Production of Ascites
The Hybridoma Core can produce milligram amounts of monoclonal antibody, in vivo, as ascites fluid, from hybridomas established in the Core or from other sources such as the ATCC. Pristane-primed retired breeder female Balb/c mice will develop ascites from most murine (Balb/c) hybridomas. Ascites can also be produced from rat-mouse or hamster-mouse hybridomas in pristane-primed athymic nude mice or normal Balb/c mice immuno-suppressed by gamma irradiation.
Hybridomas Available
The Hybridoma Core has a database identifying many of the hybridomas that University of Michigan investigators have deposited for storage in the Core. In some cases, antibody can be produced from these established hybridomas with permission of the depositor. If you are looking for a particular hybridoma cell line or monoclonal antibody, please inquire at hybridoma@umich.edu.

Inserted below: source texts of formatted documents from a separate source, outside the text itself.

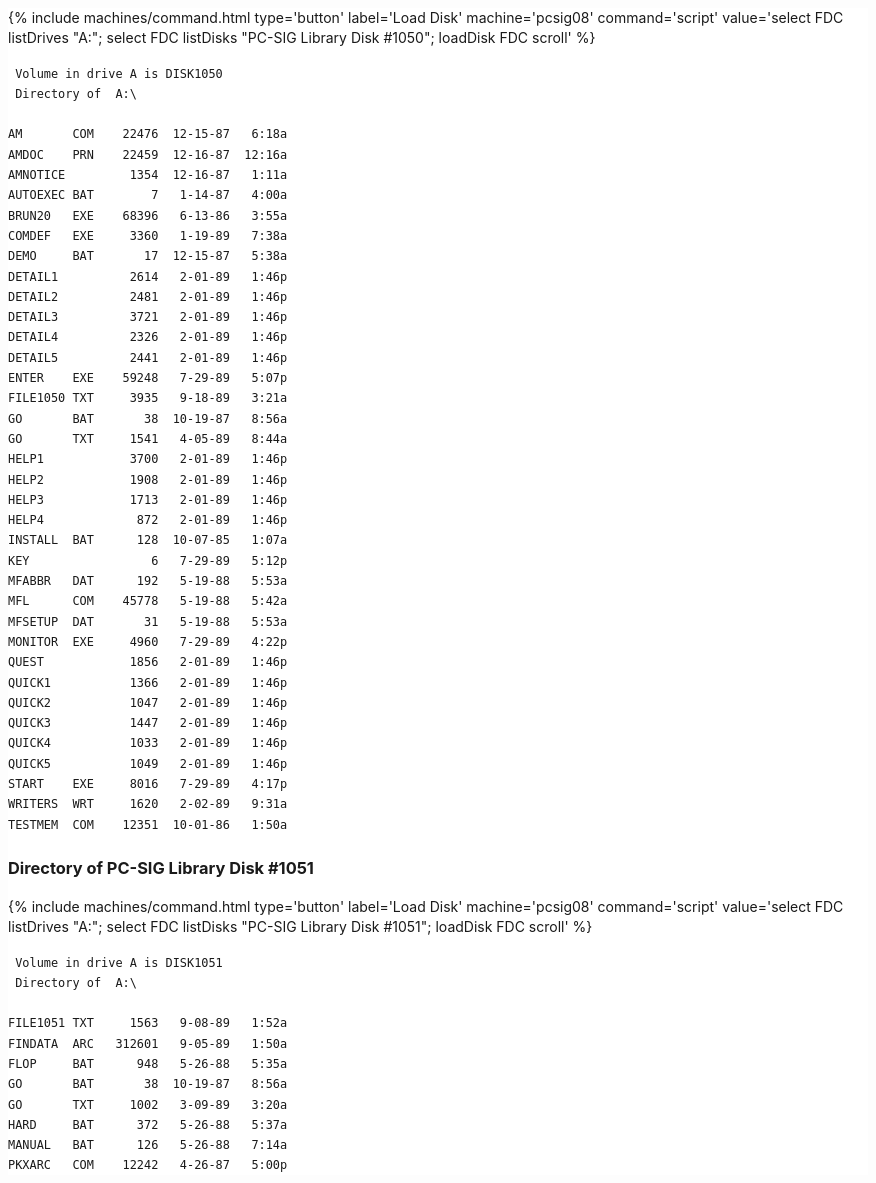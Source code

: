 {% include machines/command.html type='button' label='Load Disk' machine='pcsig08' command='script' value='select FDC listDrives "A:"; select FDC listDisks "PC-SIG Library Disk #1050"; loadDisk FDC scroll' %}

     Volume in drive A is DISK1050
     Directory of  A:\
    
    AM       COM    22476  12-15-87   6:18a
    AMDOC    PRN    22459  12-16-87  12:16a
    AMNOTICE         1354  12-16-87   1:11a
    AUTOEXEC BAT        7   1-14-87   4:00a
    BRUN20   EXE    68396   6-13-86   3:55a
    COMDEF   EXE     3360   1-19-89   7:38a
    DEMO     BAT       17  12-15-87   5:38a
    DETAIL1          2614   2-01-89   1:46p
    DETAIL2          2481   2-01-89   1:46p
    DETAIL3          3721   2-01-89   1:46p
    DETAIL4          2326   2-01-89   1:46p
    DETAIL5          2441   2-01-89   1:46p
    ENTER    EXE    59248   7-29-89   5:07p
    FILE1050 TXT     3935   9-18-89   3:21a
    GO       BAT       38  10-19-87   8:56a
    GO       TXT     1541   4-05-89   8:44a
    HELP1            3700   2-01-89   1:46p
    HELP2            1908   2-01-89   1:46p
    HELP3            1713   2-01-89   1:46p
    HELP4             872   2-01-89   1:46p
    INSTALL  BAT      128  10-07-85   1:07a
    KEY                 6   7-29-89   5:12p
    MFABBR   DAT      192   5-19-88   5:53a
    MFL      COM    45778   5-19-88   5:42a
    MFSETUP  DAT       31   5-19-88   5:53a
    MONITOR  EXE     4960   7-29-89   4:22p
    QUEST            1856   2-01-89   1:46p
    QUICK1           1366   2-01-89   1:46p
    QUICK2           1047   2-01-89   1:46p
    QUICK3           1447   2-01-89   1:46p
    QUICK4           1033   2-01-89   1:46p
    QUICK5           1049   2-01-89   1:46p
    START    EXE     8016   7-29-89   4:17p
    WRITERS  WRT     1620   2-02-89   9:31a
    TESTMEM  COM    12351  10-01-86   1:50a

### Directory of PC-SIG Library Disk #1051

{% include machines/command.html type='button' label='Load Disk' machine='pcsig08' command='script' value='select FDC listDrives "A:"; select FDC listDisks "PC-SIG Library Disk #1051"; loadDisk FDC scroll' %}

     Volume in drive A is DISK1051
     Directory of  A:\
    
    FILE1051 TXT     1563   9-08-89   1:52a
    FINDATA  ARC   312601   9-05-89   1:50a
    FLOP     BAT      948   5-26-88   5:35a
    GO       BAT       38  10-19-87   8:56a
    GO       TXT     1002   3-09-89   3:20a
    HARD     BAT      372   5-26-88   5:37a
    MANUAL   BAT      126   5-26-88   7:14a
    PKXARC   COM    12242   4-26-87   5:00p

In Vitro Antibody Production
Milligram amounts of monoclonal antibody can be harvested from high-density cultures of hybridomas using the membrane-based technology of CELLine flasks (Integra Biosciences, 7). The Hybridoma Core can assist laboratory staff in establishing, maintaining and harvesting hybridomas using these culture devices.
Screening Systems
Laboratories are responsible for the screening of hybridoma culture supernatants at all stages of monoclonal antibody production. The Core Directors, David Fox, M.D., and James Baker, M.D., are able to assist investigators in devising useful screening strategies, such as flow cytometry or ELISA assay.
Isotyping ELISA
The Hybridoma Core performs an ELISA assay for determining murine isotypes/subtypes from hybridoma tissue culture supernatants.
Human-Human Hybridomas
These have been successfully produced in this facility using methods described by Rauch (8). These methods, which use the human B lymphoblastoid line GM4672 as the fusion partner, as well as other methods, will be available on an ongoing basis in this core facility.
Rabbit Hybridomas
The Hybridoma Core is acquiring the rabbit plastocytoma cell line 240E1. Fusions of splenocytes from immunized rabbits with this cell line have successfully generated stable hybridomas secreting monoclonal rabbit antibodies (9). This procedure may be introduced in the Hybridoma Core on an experimental basis in the future; please inquire regarding the status of the technology.